**WHAT TO WORK ON**
Find the line below with "CPU usage was" and the line with "Category: Info". Output them and the lines between, exactly, but not the pictures.

**EXTRACTED DATA**
────────

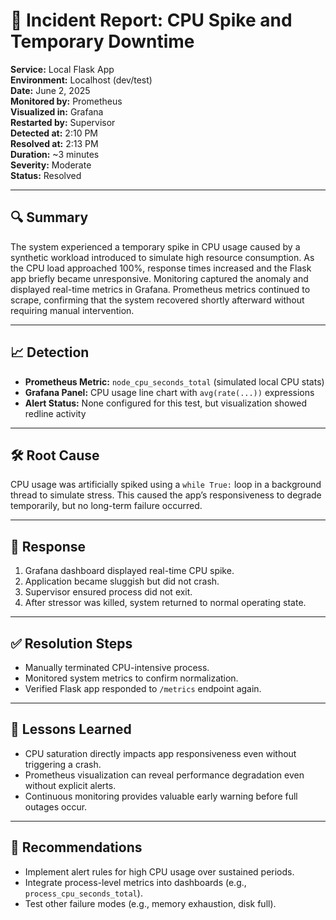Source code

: # 🧾 Incident Report: CPU Spike and Temporary Downtime

**Service:** Local Flask App  
**Environment:** Localhost (dev/test)  
**Date:** June 2, 2025  
**Monitored by:** Prometheus  
**Visualized in:** Grafana  
**Restarted by:** Supervisor  
**Detected at:** 2:10 PM  
**Resolved at:** 2:13 PM  
**Duration:** ~3 minutes  
**Severity:** Moderate  
**Status:** Resolved

---

## 🔍 Summary

The system experienced a temporary spike in CPU usage caused by a synthetic workload introduced to simulate high resource consumption. As the CPU load approached 100%, response times increased and the Flask app briefly became unresponsive. Monitoring captured the anomaly and displayed real-time metrics in Grafana. Prometheus metrics continued to scrape, confirming that the system recovered shortly afterward without requiring manual intervention.

---

## 📈 Detection

- **Prometheus Metric:** `node_cpu_seconds_total` (simulated local CPU stats)
- **Grafana Panel:** CPU usage line chart with `avg(rate(...))` expressions
- **Alert Status:** None configured for this test, but visualization showed redline activity

---

## 🛠️ Root Cause

CPU usage was artificially spiked using a `while True:` loop in a background thread to simulate stress. This caused the app’s responsiveness to degrade temporarily, but no long-term failure occurred.

---

## 🔁 Response

1. Grafana dashboard displayed real-time CPU spike.
2. Application became sluggish but did not crash.
3. Supervisor ensured process did not exit.
4. After stressor was killed, system returned to normal operating state.

---

## ✅ Resolution Steps

- Manually terminated CPU-intensive process.
- Monitored system metrics to confirm normalization.
- Verified Flask app responded to `/metrics` endpoint again.

---

## 🧠 Lessons Learned

- CPU saturation directly impacts app responsiveness even without triggering a crash.
- Prometheus visualization can reveal performance degradation even without explicit alerts.
- Continuous monitoring provides valuable early warning before full outages occur.

---

## 🔄 Recommendations

- Implement alert rules for high CPU usage over sustained periods.
- Integrate process-level metrics into dashboards (e.g., `process_cpu_seconds_total`).
- Test other failure modes (e.g., memory exhaustion, disk full).

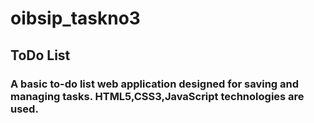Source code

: # oibsip_taskno3
## ToDo List
### A basic to-do list web application designed for saving and managing tasks. HTML5,CSS3,JavaScript technologies are used.
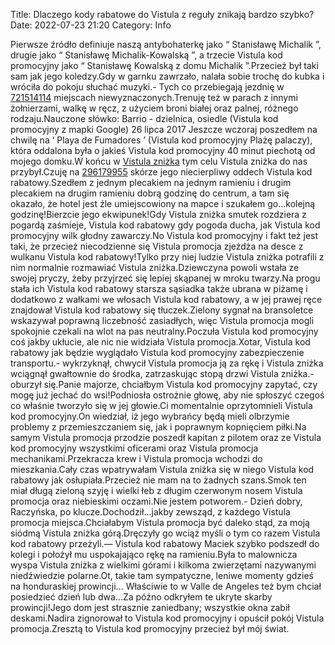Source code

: Title: Dlaczego kody rabatowe do Vistula z reguły znikają bardzo szybko?
Date: 2022-07-23 21:20
Category: Info

Pierwsze źródło definiuje naszą antybohaterkę jako “ Stanisławę Michalik ”, drugie jako “ Stanisławę Michalik-Kowalską ”, a trzecie Vistula kod promocyjny jako “ Stanisławę Kowalską z domu Michalik ”.Przecież był taki sam jak jego koledzy.Gdy w garnku zawrzało, nalała sobie trochę do kubka i wróciła do pokoju słuchać muzyki.- Tych co przebiegają jezdnię w [721514114](https://telinfo.co/pl/numer/721514114/) miejscach niewyznaczonych.Trenuję też w parach z innymi żołnierzami, walkę w ręcz, z użyciem broni białej oraz palnej, różnego rodzaju.Nauczone słówko: Barrio - dzielnica, osiedle (Vistula kod promocyjny z mapki Google) 26 lipca 2017 Jeszcze wczoraj poszedłem na chwilę na ‘ Playa de Fumadores ’ (Vistula kod promocyjny Plażę palaczy), która oddalona była o jakieś Vistula kod promocyjny 40 minut piechotą od mojego domku.W końcu w [Vistula zniżka](https://promki.pl/kody-rabatowe/vistula) tym celu Vistula zniżka do nas przybył.Czuję na [296179955](https://telinfo.co/fr/numero/serie/296/17/99/) skórze jego niecierpliwy oddech Vistula kod rabatowy.Szedłem z jednym plecakiem na jednym ramieniu i drugim plecakiem na drugim ramieniu dobrą godzinę do centrum, a tam się okazało, że hotel jest źle umiejscowiony na mapce i szukałem go…kolejną godzinę!Bierzcie jego ekwipunek!Gdy Vistula zniżka smutek rozdziera z pogardą zaśmieje, Vistula kod rabatowy gdy pogoda ducha, jak Vistula kod promocyjny wilk głodny zawarczy.No Vistula kod promocyjny i fakt też jest taki, że przecież niecodzienne się Vistula promocja zjeżdża na desce z wulkanu Vistula kod rabatowy!Tylko przy niej ludzie Vistula zniżka potrafili z nim normalnie rozmawiać Vistula zniżka.Dziewczyna powoli wstała ze swojej pryczy, żeby przyjrzeć się lepiej skąpanej w mroku twarzy.Na progu stała ich Vistula kod rabatowy starsza sąsiadka także ubrana w piżamę i dodatkowo z wałkami we włosach Vistula kod rabatowy, a w jej prawej ręce znajdował Vistula kod rabatowy się tłuczek.Zielony sygnał na bransoletce wskazywał poprawną liczebność zasiadłych, więc Vistula promocja mogli spokojnie czekali na wlot na pas neutralny.Poczuła Vistula kod promocyjny coś jakby ukłucie, ale nic nie widziała Vistula promocja.Xotar, Vistula kod rabatowy jak będzie wyglądało Vistula kod promocyjny zabezpieczenie transportu.- wykrzyknął, chwycił Vistula promocja ją za rękę i Vistula zniżka wciągnął gwałtownie do środka, zatrzaskując stopą drzwi Vistula zniżka.- oburzył się.Panie majorze, chciałbym Vistula kod promocyjny zapytać, czy mogę już jechać do wsi!Podniosła ostrożnie głowę, aby nie spłoszyć czegoś co właśnie tworzyło się w jej głowie.Ci momentalnie oprzytomnieli Vistula kod promocyjny.On wiedział, iż jego wybrańcy będą mieli olbrzymie problemy z przemieszczaniem się, jak i poprawnym kopnięciem piłki.Na samym Vistula promocja przodzie poszedł kapitan z pilotem oraz ze Vistula kod promocyjny wszystkimi oficerami oraz Vistula promocja mechanikami.Przekracza krew i Vistula promocja wchodzi do mieszkania.Cały czas wpatrywałam Vistula zniżka się w niego Vistula kod rabatowy jak osłupiała.Przecież nie mam na to żadnych szans.Smok ten miał długą zieloną szyję i wielki łeb z długim czerwonym nosem Vistula promocja oraz niebieskimi oczami.Nie jestem potworem.- Dzień dobry, Raczyńska, po klucze.Dochodził...jakby zewsząd, z każdego Vistula promocja miejsca.Chciałabym Vistula promocja być daleko stąd, za moją siódmą Vistula zniżka górą.Dręczyły go wciąż myśli o tym co razem Vistula kod rabatowy przeżyli.— Vistula kod rabatowy Maciek szybko podszedł do kolegi i położył mu uspokajająco rękę na ramieniu.Była to malownicza wyspa Vistula zniżka z wielkimi górami i kilkoma zwierzętami nazywanymi niedźwiedzie polarne.Ot, takie tam sympatyczne, leniwe momenty gdzieś na honduraskiej prowincji… Właściwie to w Valle de Angeles też bym chciał posiedzieć dzień lub dwa...Za późno odkryłem te ukryte skarby prowincji!Jego dom jest strasznie zaniedbany; wszystkie okna zabił deskami.Nadira zignorował to Vistula kod promocyjny i opuścił pokój Vistula promocja.Zresztą to Vistula kod promocyjny przecież był mój świat.
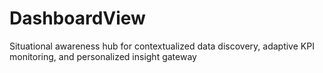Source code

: # DashboardView
Situational awareness hub for contextualized data discovery, adaptive KPI monitoring, and personalized insight gateway
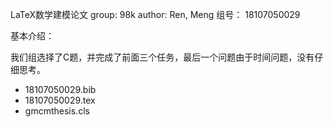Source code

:
LaTeX数学建模论文
group: 98k
author: Ren, Meng
组号： 18107050029

基本介绍：

我们组选择了C题，并完成了前面三个任务，最后一个问题由于时间问题，没有仔细思考。

 * 18107050029.bib
 * 18107050029.tex
 * gmcmthesis.cls
 

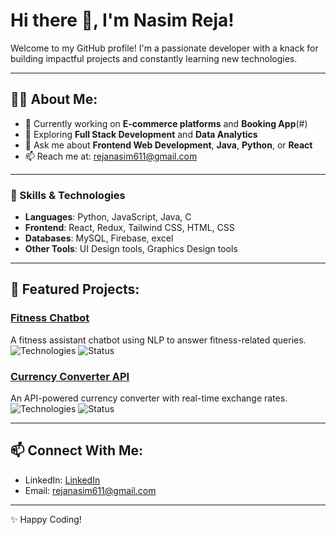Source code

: # Hi there 👋, I'm Nasim Reja!

Welcome to my GitHub profile! I'm a passionate developer with a knack for building impactful projects and constantly learning new technologies.  

---

## 👨‍💻 About Me:
- 🔭 Currently working on **E-commerce platforms** and **Booking App**(#)  
- 🌱 Exploring **Full Stack Development** and **Data Analytics**  
- 💬 Ask me about **Frontend Web Development**, **Java**, **Python**, or **React**  
- 📫 Reach me at: [rejanasim611@gmail.com](mailto:rejanasim611@gmail.com)  

---

### 🚀 Skills & Technologies
- **Languages**: Python, JavaScript, Java, C
- **Frontend**: React, Redux, Tailwind CSS, HTML, CSS
- **Databases**: MySQL, Firebase, excel
- **Other Tools**: UI Design tools, Graphics Design tools

---

## 🚀 Featured Projects:

### [Fitness Chatbot](https://github.com/username/fitness-chatbot)
A fitness assistant chatbot using NLP to answer fitness-related queries.  
![Technologies](https://img.shields.io/badge/Tech-Python-blue) ![Status](https://img.shields.io/badge/Status-Completed-green)

### [Currency Converter API](https://github.com/username/currency-converter)
An API-powered currency converter with real-time exchange rates.  
![Technologies](https://img.shields.io/badge/Tech-Flask-lightgrey) ![Status](https://img.shields.io/badge/Status-In_Progress-orange)

---

## 📫 Connect With Me:
- LinkedIn: [LinkedIn](https://linkedin.com/in/nasim-reja-mondal-404141225/)
- Email: [rejanasim611@gmail.com](mailto:rejanasim611@gmail.com)
---

✨ Happy Coding!
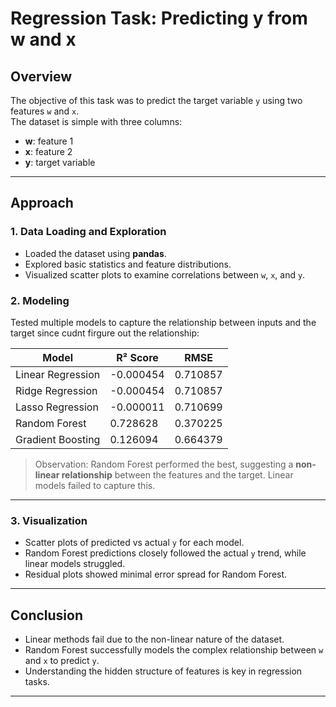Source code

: # Regression Task: Predicting y from w and x

## Overview
The objective of this task was to predict the target variable `y` using two features `w` and `x`.  
The dataset is simple with three columns:  

- **w**: feature 1  
- **x**: feature 2  
- **y**: target variable  

---

## Approach

### 1. Data Loading and Exploration
- Loaded the dataset using **pandas**.
- Explored basic statistics and feature distributions.
- Visualized scatter plots to examine correlations between `w`, `x`, and `y`.

### 2. Modeling
Tested multiple models to capture the relationship between inputs and the target since cudnt firgure out the relationship:

| Model               | R² Score   | RMSE      |
|--------------------|------------|-----------|
| Linear Regression   | -0.000454  | 0.710857  |
| Ridge Regression    | -0.000454  | 0.710857  |
| Lasso Regression    | -0.000011  | 0.710699  |
| Random Forest       | 0.728628   | 0.370225  |
| Gradient Boosting   | 0.126094   | 0.664379  |

> Observation: Random Forest performed the best, suggesting a **non-linear relationship** between the features and the target. Linear models failed to capture this.  

---

### 3. Visualization
- Scatter plots of predicted vs actual `y` for each model.
- Random Forest predictions closely followed the actual `y` trend, while linear models struggled.  
- Residual plots showed minimal error spread for Random Forest.

 

---

## Conclusion
- Linear methods fail due to the non-linear nature of the dataset.  
- Random Forest successfully models the complex relationship between `w` and `x` to predict `y`.  
- Understanding the hidden structure of features is key in regression tasks.  

---



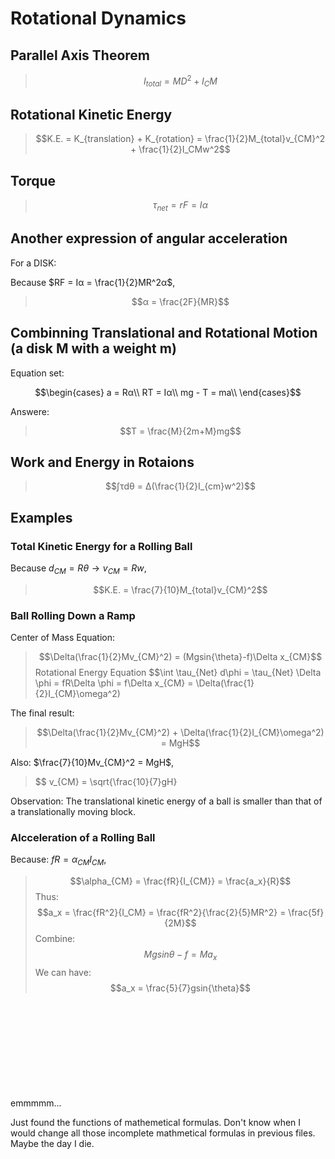 # Rotational Dynamics

## Parallel Axis Theorem

> $$I_{total} = MD^2 + I_CM$$

## Rotational Kinetic Energy

> $$K.E. = K_{translation} + K_{rotation} = \frac{1}{2}M_{total}v_{CM}^2 + \frac{1}{2}I_CMw^2$$

## Torque

> $$τ_{net} = rF = Iα$$

## Another expression of angular acceleration

For a DISK:

Because $RF = Iα = \frac{1}{2}MR^2α$,  

> $$α = \frac{2F}{MR}$$

## Combinning Translational and Rotational Motion (a disk M with a weight m)

Equation set:

$$\begin{cases}
a = Rα\\
RT = Iα\\
mg - T = ma\\
\end{cases}$$

Answere:
> $$T = \frac{M}{2m+M}mg$$

## Work and Energy in Rotaions

> $$∫τdθ = Δ(\frac{1}{2}I_{cm}w^2)$$

## Examples

### Total Kinetic Energy for a Rolling Ball

Because $d_{CM} = Rθ → v_{CM} = Rw$,

> $$K.E. = \frac{7}{10}M_{total}v_{CM}^2$$

### Ball Rolling Down a Ramp

Center of Mass Equation:
> $$\Delta(\frac{1}{2}Mv_{CM}^2) = (Mgsin{\theta}-f)\Delta x_{CM}$$
Rotational Energy Equation
> $$\int \tau_{Net} d\phi = \tau_{Net} \Delta \phi = fR\Delta \phi = f\Delta x_{CM} = \Delta(\frac{1}{2}I_{CM}\omega^2)

The final result:
> $$\Delta(\frac{1}{2}Mv_{CM}^2) + \Delta(\frac{1}{2}I_{CM}\omega^2) = MgH$$

Also: $\frac{7}{10}Mv_{CM}^2 = MgH$,
> $$ v_{CM} = \sqrt{\frac{10}{7}gH}

Observation: The translational kinetic energy of a ball is smaller than that of a translationally moving block.

### Alcceleration of a Rolling Ball

Because: $fR = \alpha_{CM}I_{CM}$,
>$$\alpha_{CM} = \frac{fR}{I_{CM}} = \frac{a_x}{R}$$
Thus:
>$$a_x = \frac{fR^2}{I_CM} = \frac{fR^2}{\frac{2}{5}MR^2} = \frac{5f}{2M}$$
Combine:
>$$Mgsin{\theta} - f = Ma_x$$
We can have:
> $$a_x = \frac{5}{7}gsin{\theta}$$
</br>
</br>
</br>
</br>
</br>
</br>
</br>
</br>
</br>
emmmmm...

Just found the functions of mathemetical formulas. Don't know when I would change all those incomplete mathmetical formulas in previous files. Maybe the day I die.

────────

**YOUR SOLUTION**
CPU usage was artificially spiked using a `while True:` loop in a background thread to simulate stress. This caused the app’s responsiveness to degrade temporarily, but no long-term failure occurred.

---

## 🔁 Response

1. Grafana dashboard displayed real-time CPU spike.
2. Application became sluggish but did not crash.
3. Supervisor ensured process did not exit.
4. After stressor was killed, system returned to normal operating state.

---

## ✅ Resolution Steps

- Manually terminated CPU-intensive process.
- Monitored system metrics to confirm normalization.
- Verified Flask app responded to `/metrics` endpoint again.

---

## 🧠 Lessons Learned

- CPU saturation directly impacts app responsiveness even without triggering a crash.
- Prometheus visualization can reveal performance degradation even without explicit alerts.
- Continuous monitoring provides valuable early warning before full outages occur.

---

## 🔄 Recommendations

- Implement alert rules for high CPU usage over sustained periods.
- Integrate process-level metrics into dashboards (e.g., `process_cpu_seconds_total`).
- Test other failure modes (e.g., memory exhaustion, disk full).

Source code

: # oibsip_taskno3
## ToDo List
### A basic to-do list web application designed for saving and managing tasks. HTML5,CSS3,JavaScript technologies are used.
Source code

: Title: Dlaczego kody rabatowe do Vistula z reguły znikają bardzo szybko?
Date: 2022-07-23 21:20
Category: Info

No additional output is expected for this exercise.